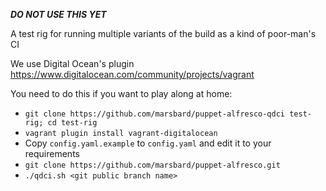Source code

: ___DO NOT USE THIS YET___

A test rig for running multiple variants of the build as a kind of poor-man's CI

We use Digital Ocean's plugin https://www.digitalocean.com/community/projects/vagrant

You need to do this if you want to play along at home:

* `git clone https://github.com/marsbard/puppet-alfresco-qdci test-rig; cd test-rig`
* `vagrant plugin install vagrant-digitalocean`
* Copy `config.yaml.example` to `config.yaml` and edit it to your requirements
* `git clone https://github.com/marsbard/puppet-alfresco.git`
* `./qdci.sh <git public branch name>`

What is needed:
Please show every line of the entries above that contains the word "puppet".

Answer for the task:
* `git clone https://github.com/marsbard/puppet-alfresco-qdci test-rig; cd test-rig`
* `git clone https://github.com/marsbard/puppet-alfresco.git`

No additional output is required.